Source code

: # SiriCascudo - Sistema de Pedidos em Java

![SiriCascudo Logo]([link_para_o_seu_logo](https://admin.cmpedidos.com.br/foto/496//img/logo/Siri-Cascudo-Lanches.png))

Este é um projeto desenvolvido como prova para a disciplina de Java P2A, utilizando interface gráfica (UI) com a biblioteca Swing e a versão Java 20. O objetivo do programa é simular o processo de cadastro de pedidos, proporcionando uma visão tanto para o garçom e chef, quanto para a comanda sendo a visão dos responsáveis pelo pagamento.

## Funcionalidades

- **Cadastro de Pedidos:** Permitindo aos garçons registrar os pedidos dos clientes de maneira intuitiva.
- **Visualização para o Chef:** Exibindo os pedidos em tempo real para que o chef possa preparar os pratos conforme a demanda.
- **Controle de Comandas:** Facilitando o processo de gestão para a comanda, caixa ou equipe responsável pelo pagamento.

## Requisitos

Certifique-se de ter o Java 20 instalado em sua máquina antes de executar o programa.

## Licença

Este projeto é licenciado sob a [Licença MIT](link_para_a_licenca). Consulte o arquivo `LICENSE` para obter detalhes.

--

-=-=-

Print out every record again, exactly and in full.

● **Task solution**:
Source code

: # SiriCascudo - Sistema de Pedidos em Java

![SiriCascudo Logo]([link_para_o_seu_logo](https://admin.cmpedidos.com.br/foto/496//img/logo/Siri-Cascudo-Lanches.png))

Este é um projeto desenvolvido como prova para a disciplina de Java P2A, utilizando interface gráfica (UI) com a biblioteca Swing e a versão Java 20. O objetivo do programa é simular o processo de cadastro de pedidos, proporcionando uma visão tanto para o garçom e chef, quanto para a comanda sendo a visão dos responsáveis pelo pagamento.

## Funcionalidades

- **Cadastro de Pedidos:** Permitindo aos garçons registrar os pedidos dos clientes de maneira intuitiva.
- **Visualização para o Chef:** Exibindo os pedidos em tempo real para que o chef possa preparar os pratos conforme a demanda.
- **Controle de Comandas:** Facilitando o processo de gestão para a comanda, caixa ou equipe responsável pelo pagamento.

## Requisitos

Certifique-se de ter o Java 20 instalado em sua máquina antes de executar o programa.

## Licença

Este projeto é licenciado sob a [Licença MIT](link_para_a_licenca). Consulte o arquivo `LICENSE` para obter detalhes.

--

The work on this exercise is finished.